Once you're in the dark embrace of the Cock & Bull, other than yanking out your phone there is no way of knowing that it's 4 p.m., sun blazing on a cold winter day.  At the entrance, a shell of knight’s armor stands guard, unmeticulously wrapped in Christmas lights. The grandfather clock doesn’t chime — it hasn’t worked for years. A barfly is stationed at each bar stool. A bottle of Coors is parked in front of a patron wearing a cowboy hat. He’s the kind of guy who wanders around to other customers in the bar making jokes. Another guy, down the line at the counter top, is gnawing on a rope of jerky.

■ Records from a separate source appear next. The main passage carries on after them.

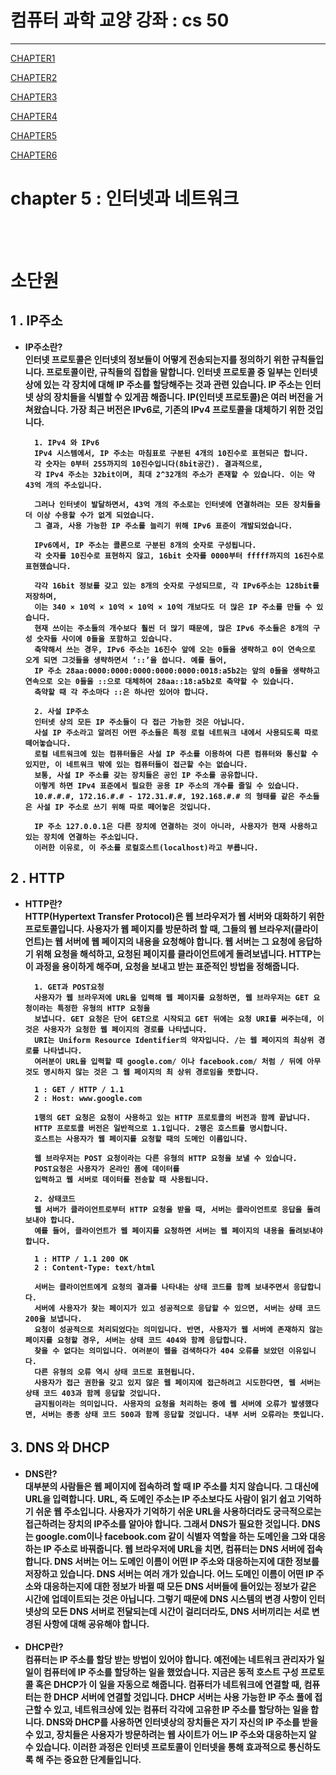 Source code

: # 컴퓨터 과학 교양 강좌 : cs 50

---

[CHAPTER1](https://howonkim20.github.io/Study.github.io/CHAPTER1)

[CHAPTER2](https://howonkim20.github.io/Study.github.io/CHAPTER2)

[CHAPTER3](https://howonkim20.github.io/Study.github.io/CHAPTER3)

[CHAPTER4](https://howonkim20.github.io/Study.github.io/CHAPTER4)

[CHAPTER5](https://howonkim20.github.io/Study.github.io/CHAPTER5)

[CHAPTER6](https://howonkim20.github.io/Study.github.io/CHAPTER6)

# chapter 5 : 인터넷과 네트워크

<br> <br>

# 소단원

## <b> 1 . IP주소

- IP주소란? <br>
  인터넷 프로토콜은 인터넷의 정보들이 어떻게 전송되는지를 정의하기 위한 규칙들입니다. 프로토콜이란, 규칙들의 집합을 말합니다. 인터넷 프로토콜 중 일부는 인터넷 상에 있는 각 장치에 대해 IP 주소를 할당해주는 것과 관련 있습니다. IP 주소는 인터넷 상의 장치들을 식별할 수 있게끔 해줍니다. IP(인터넷 프로토콜)은 여러 버전을 거쳐왔습니다. 가장 최근 버전은 IPv6로, 기존의 IPv4 프로토콜을 대체하기 위한 것입니다.

        1. IPv4 와 IPv6
        IPv4 시스템에서, IP 주소는 마침표로 구분된 4개의 10진수로 표현되곤 합니다.
        각 숫자는 0부터 255까지의 10진수입니다(8bit공간). 결과적으로,
        각 IPv4 주소는 32bit이며, 최대 2^32개의 주소가 존재할 수 있습니다. 이는 약 43억 개의 주소입니다.

        그러나 인터넷이 발달하면서, 43억 개의 주소로는 인터넷에 연결하려는 모든 장치들을 더 이상 수용할 수가 없게 되었습니다.
        그 결과, 사용 가능한 IP 주소를 늘리기 위해 IPv6 표준이 개발되었습니다.

        IPv6에서, IP 주소는 콜론으로 구분된 8개의 숫자로 구성됩니다.
        각 숫자를 10진수로 표현하지 않고, 16bit 숫자를 0000부터 fffff까지의 16진수로 표현했습니다.

        각각 16bit 정보를 갖고 있는 8개의 숫자로 구성되므로, 각 IPv6주소는 128bit를 저장하며,
        이는 340 × 10억 × 10억 × 10억 × 10억 개보다도 더 많은 IP 주소를 만들 수 있습니다.
        현재 쓰이는 주소들의 개수보다 훨씬 더 많기 때문에, 많은 IPv6 주소들은 8개의 구성 숫자들 사이에 0들을 포함하고 있습니다.
        축약해서 쓰는 경우, IPv6 주소는 16진수 앞에 오는 0들을 생략하고 0이 연속으로 오게 되면 그것들을 생략하면서 ‘::’을 씁니다. 예를 들어,
        IP 주소 28aa:0000:0000:0000:0000:0000:0018:a5b2는 앞의 0들을 생략하고 연속으로 오는 0들을 ::으로 대체하여 28aa::18:a5b2로 축약할 수 있습니다.
        축약할 때 각 주소마다 ::은 하나만 있어야 합니다.

        2. 사설 IP주소
        인터넷 상의 모든 IP 주소들이 다 접근 가능한 것은 아닙니다.
        사설 IP 주소라고 알려진 어떤 주소들은 특정 로컬 네트워크 내에서 사용되도록 따로 떼어놓습니다.
        로컬 네트워크에 있는 컴퓨터들은 사설 IP 주소를 이용하여 다른 컴퓨터와 통신할 수 있지만, 이 네트워크 밖에 있는 컴퓨터들이 접근할 수는 없습니다.
        보통, 사설 IP 주소를 갖는 장치들은 공인 IP 주소를 공유합니다.
        이렇게 하면 IPv4 표준에서 필요한 공용 IP 주소의 개수를 줄일 수 있습니다.
        10.#.#.#, 172.16.#.# - 172.31.#.#, 192.168.#.# 의 형태를 같은 주소들은 사설 IP 주소로 쓰기 위해 따로 떼어놓은 것입니다.

        IP 주소 127.0.0.1은 다른 장치에 연결하는 것이 아니라, 사용자가 현재 사용하고 있는 장치에 연결하는 주소입니다.
        이러한 이유로, 이 주소를 로컬호스트(localhost)라고 부릅니다.

## <b> 2 . HTTP

- HTTP란? <br>
  HTTP(Hypertext Transfer Protocol)은 웹 브라우저가 웹 서버와 대화하기 위한 프로토콜입니다. 사용자가 웹 페이지를 방문하려 할 때, 그들의 웹 브라우저(클라이언트)는 웹 서버에 웹 페이지의 내용을 요청해야 합니다. 웹 서버는 그 요청에 응답하기 위해 요청을 해석하고, 요청된 페이지를 클라이언트에게 돌려보냅니다. HTTP는 이 과정을 용이하게 해주며, 요청을 보내고 받는 표준적인 방법을 정해줍니다.

        1. GET과 POST요청
        사용자가 웹 브라우저에 URL을 입력해 웹 페이지를 요청하면, 웹 브라우저는 GET 요청이라는 특정한 유형의 HTTP 요청을
        보냅니다. GET 요청은 단어 GET으로 시작되고 GET 뒤에는 요청 URI를 써주는데, 이것은 사용자가 요청한 웹 페이지의 경로를 나타냅니다.
        URI는 Uniform Resource Identifier의 약자입니다. /는 웹 페이지의 최상위 경로를 나타냅니다.
        여러분이 URL을 입력할 때 google.com/ 이나 facebook.com/ 처럼 / 뒤에 아무것도 명시하지 않는 것은 그 웹 페이지의 최 상위 경로임을 뜻합니다.

        1 : GET / HTTP / 1.1
        2 : Host: www.google.com

        1행의 GET 요청은 요청이 사용하고 있는 HTTP 프로토콜의 버전과 함께 끝납니다.
        HTTP 프로토콜 버전은 일반적으로 1.1입니다. 2행은 호스트를 명시합니다.
        호스트는 사용자가 웹 페이지를 요청할 때의 도메인 이름입니다.

        웹 브라우저는 POST 요청이라는 다른 유형의 HTTP 요청을 보낼 수 있습니다.
        POST요청은 사용자가 온라인 폼에 데이터를
        입력하고 웹 서버로 데이터를 전송할 때 사용됩니다.

        2. 상태코드
        웹 서버가 클라이언트로부터 HTTP 요청을 받을 때, 서버는 클라이언트로 응답을 돌려보내야 합니다.
        예를 들어, 클라이언트가 웹 페이지를 요청하면 서버는 웹 페이지의 내용을 돌려보내야 합니다.

        1 : HTTP / 1.1 200 OK
        2 : Content-Type: text/html

        서버는 클라이언트에게 요청의 결과를 나타내는 상태 코드를 함께 보내주면서 응답합니다.
        서버에 사용자가 찾는 페이지가 있고 성공적으로 응답할 수 있으면, 서버는 상태 코드 200을 보냅니다.
        요청이 성공적으로 처리되었다는 의미입니다. 반면, 사용자가 웹 서버에 존재하지 않는 페이지를 요청할 경우, 서버는 상태 코드 404와 함께 응답합니다.
        찾을 수 없다는 의미입니다. 여러분이 웹을 검색하다가 404 오류를 보았던 이유입니다.
        다른 유형의 오류 역시 상태 코드로 표현됩니다.
        사용자가 접근 권한을 갖고 있지 않은 웹 페이지에 접근하려고 시도한다면, 웹 서버는 상태 코드 403과 함께 응답할 것입니다.
        금지됨이라는 의미입니다. 사용자의 요청을 처리하는 중에 웹 서버에 오류가 발생했다면, 서버는 종종 상태 코드 500과 함께 응답할 것입니다. 내부 서버 오류라는 뜻입니다.

## <b> 3. DNS 와 DHCP

- DNS란? <br>
  대부분의 사람들은 웹 페이지에 접속하려 할 때 IP 주소를 치지 않습니다. 그 대신에 URL을 입력합니다. URL, 즉 도메인 주소는 IP 주소보다도 사람이 읽기 쉽고 기억하기 쉬운 웹 주소입니다.
  사용자가 기억하기 쉬운 URL을 사용하더라도 궁극적으로는 접근하려는 장치의 IP주소를 알아야 합니다. 그래서 DNS가 필요한 것입니다. DNS는 google.com이나 facebook.com 같이 식별자 역할을 하는 도메인을 그와 대응하는 IP 주소로 바꿔줍니다.
  웹 브라우저에 URL을 치면, 컴퓨터는 DNS 서버에 접속합니다. DNS 서버는 어느 도메인 이름이 어떤 IP 주소와 대응하는지에 대한 정보를 저장하고 있습니다. DNS 서버는 여러 개가 있습니다. 어느 도메인 이름이 어떤 IP 주소와 대응하는지에 대한 정보가 바뀔 때 모든 DNS 서버들에 들어있는 정보가 같은 시간에 업데이트되는 것은 아닙니다. 그렇기 때문에 DNS 시스템의 변경 사항이 인터넷상의 모든 DNS 서버로 전달되는데 시간이 걸리더라도, DNS 서버끼리는 서로 변경된 사항에 대해 공유해야 합니다.
  <br>
  <br>
- DHCP란? <br>
  컴퓨터는 IP 주소를 할당 받는 방법이 있어야 합니다. 예전에는 네트워크 관리자가 일일이 컴퓨터에 IP 주소를 할당하는 일을 했었습니다. 지금은 동적 호스트 구성 프로토콜 혹은 DHCP가 이 일을 자동으로 해줍니다. 컴퓨터가 네트워크에 연결할 때, 컴퓨터는 한 DHCP 서버에 연결할 것입니다. DHCP 서버는 사용 가능한 IP 주소 풀에 접근할 수 있고, 네트워크상에 있는 컴퓨터 각각에 고유한 IP 주소를 할당하는 일을 합니다.
  DNS와 DHCP를 사용하면 인터넷상의 장치들은 자기 자신의 IP 주소를 받을 수 있고, 장치들은 사용자가 방문하려는 웹 사이트가 어느 IP 주소와 대응하는지 알 수 있습니다. 이러한 과정은 인터넷 프로토콜이 인터넷을 통해 효과적으로 통신하도록 해 주는 중요한 단계들입니다.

“You just jerkin’ around down there?” says the man in the cowboy hat to the man with the cured beef rope. Everyone laughs, and the jerky man retorts: “That’s some low-hanging fruit.”

And then Cock & Bull's corned beef Reuben arrives, slaked in a spicy Thousand Island sauce, and it’s time to dive in. It’s a sandwich that sparks and crackles, heat and spice somewhere in between the sting from a July 4th sparkler and the rich smoke from barbecue.

click to enlarge
The exterior at the Cock & Bull.
Observer file photo
“True love is a treasure that few men ever find,” the jukebox croons. It’s some unmistakable '80s country, and like its driving beat, Cock & Bull rambles on in a rapidly changing Lakewood shopping center. The bar has found its groove on its 21st birthday — there are few business left in the area that are old enough to vote, let alone drink. The Balcony Club and Cock & Bull are the last two joints where you can avoid nightlife trendiness.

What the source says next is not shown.